¡Qué niños tan grandes, qué grandes tan niños! El verdadero sentir de la infancia sabrosa y muy preciosa, como nos demuestra nuestra fuerza de vida.

No todos tienen una infancia bendecida. A sus tres meses de nacida, a la Niña la dieron como regalo de último momento en una fiesta de retirados; su madre la entregó a unas señoras conocidas, sin tal vez sentir el verdadero ardor de progenitora. Pero la abuela, con apenas unas monedas para comer, una casa medio terminada y un enorme corazón prefirió mil veces acoger a su primera y única nieta; no lo pensó dos veces y se fue con ella en brazos, con la esperanza de ser mejor madre que su propia hija.

En el pueblo de Cairo fue donde doña Alice acogió a su nieta. La Niña desde ese entonces tuvo una infancia alegre; aunque fue difícil vivir con gran humildad, nunca le faltó su sensación placentera de ser una pequeña y el amor de los adultos tiernos.

Cuando tenía doce años, la mujer que la parió llegó de repente para verla; pidió permiso de agarrar su mano y llevarla a pasear, pero la raptó y de forma descarada la separó de su madre de crianza. Toda la ternura y dicha que albergaba su corazón fue rasgada, en esa época no había sistema que pudiera impedir el robo.

El primer año de la Niña en Alaska fue triste. La madre tenía suficientes monedas, una casa bien construida, pero eso no ocultaba el odio hacia su hija; los moretones en su vientre y las palabras de maltrato le robaron la sonrisa.

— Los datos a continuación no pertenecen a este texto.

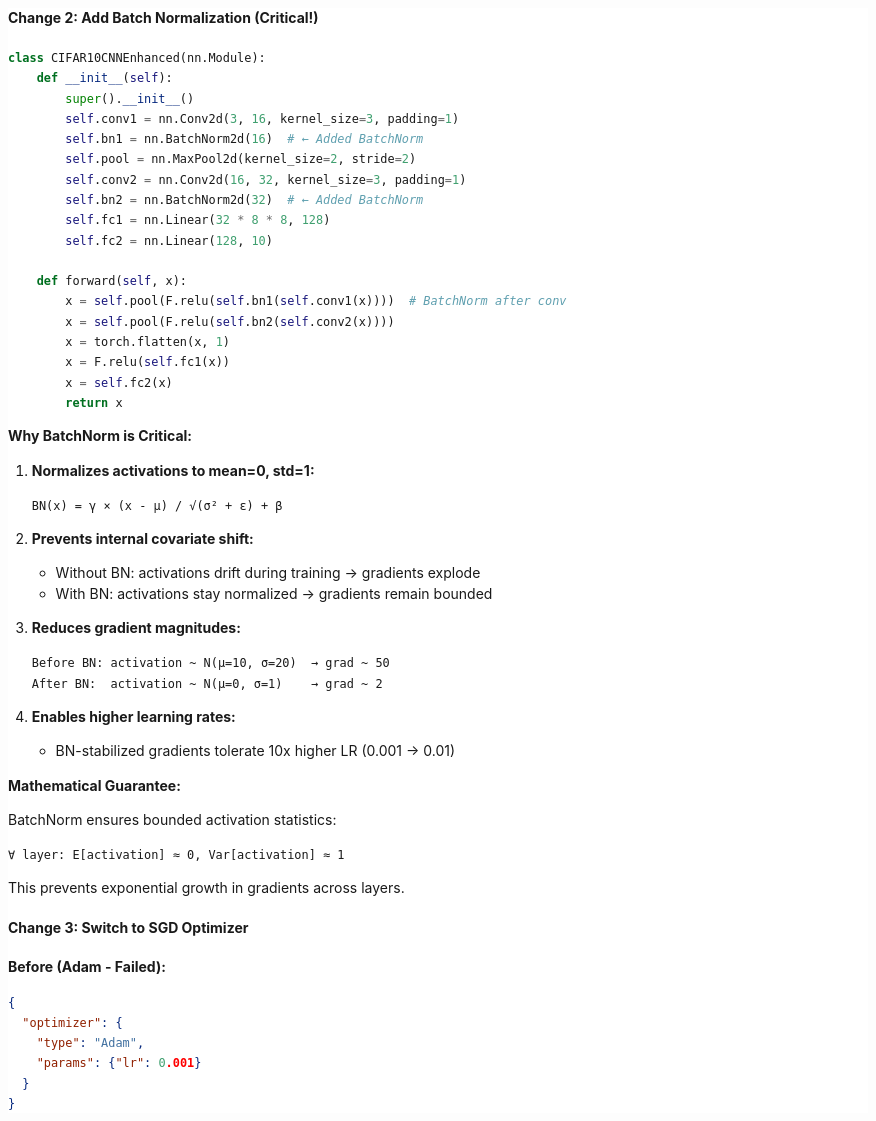 #### Change 2: Add Batch Normalization (Critical!)

```python
class CIFAR10CNNEnhanced(nn.Module):
    def __init__(self):
        super().__init__()
        self.conv1 = nn.Conv2d(3, 16, kernel_size=3, padding=1)
        self.bn1 = nn.BatchNorm2d(16)  # ← Added BatchNorm
        self.pool = nn.MaxPool2d(kernel_size=2, stride=2)
        self.conv2 = nn.Conv2d(16, 32, kernel_size=3, padding=1)
        self.bn2 = nn.BatchNorm2d(32)  # ← Added BatchNorm
        self.fc1 = nn.Linear(32 * 8 * 8, 128)
        self.fc2 = nn.Linear(128, 10)

    def forward(self, x):
        x = self.pool(F.relu(self.bn1(self.conv1(x))))  # BatchNorm after conv
        x = self.pool(F.relu(self.bn2(self.conv2(x))))
        x = torch.flatten(x, 1)
        x = F.relu(self.fc1(x))
        x = self.fc2(x)
        return x
```

**Why BatchNorm is Critical:**

1. **Normalizes activations to mean=0, std=1:**
   ```
   BN(x) = γ × (x - μ) / √(σ² + ε) + β
   ```

2. **Prevents internal covariate shift:**
   - Without BN: activations drift during training → gradients explode
   - With BN: activations stay normalized → gradients remain bounded

3. **Reduces gradient magnitudes:**
   ```
   Before BN: activation ~ N(μ=10, σ=20)  → grad ~ 50
   After BN:  activation ~ N(μ=0, σ=1)    → grad ~ 2
   ```

4. **Enables higher learning rates:**
   - BN-stabilized gradients tolerate 10x higher LR (0.001 → 0.01)

**Mathematical Guarantee:**

BatchNorm ensures bounded activation statistics:
```
∀ layer: E[activation] ≈ 0, Var[activation] ≈ 1
```

This prevents exponential growth in gradients across layers.

#### Change 3: Switch to SGD Optimizer

**Before (Adam - Failed):**
```json
{
  "optimizer": {
    "type": "Adam",
    "params": {"lr": 0.001}
  }
}
```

Tenía todo, pero no tenía nada; tenía mucho, pero tan poco. ¿De qué valía la comida en su plato, si había dolor y penas en su mente? El Gobierno americano le concedió a la menor albergue al ver su situación.

Pasaron tres largos años hasta que por fin su vida pudo volver a como era en el principio, a vivir en amor con doña Alice a quien tanto anhelaba ver. Su alegría se desbordada como las lágrimas en su cara, solo quería abrazar a su abuela después de tanto tiempo; la sensación de la señora era la misma en su corazón sincero.

Pero, cuando la emoción pasó, siguió la normalidad, como hacía algunos años atrás. La Niña se sentía perdida y pensaba: “Antes de los doce, mi vida era dura y feliz, y en Alaska fue fácil e infeliz; pero ahora ¿qué es?”. Se cuestionaba una y otra vez al ver que tendría que dejar sus estudios a los quince años con tal de ganar monedas para llevar comida a su casa. 

La ahora joven, a sus dieciséis tuvo a su primera hija, a los veinte otra y al conocer al verdadero amor de su vida una hija más. El tiempo se le fue rápido y debía trabajar duro para mantener a su familia, ella sí cargaba el ardor de madre y su amor fue suficiente para darle a sus hijas la vida que merecían.

Cuando analizo la situación de mi abuela Katia Donaldson Dikinson, a quien siempre he visto como una mujer exitosa y brillante, me sorprende que llegó a pasar penumbras y desdichas en silencio; que se expresara abiertamente conmigo, como lo hizo, me causó mucho regocijo, pues aprendí que su vida, aunque difícil, la convirtió en la mujer que es hoy, y también la que me inspirará en el mañana.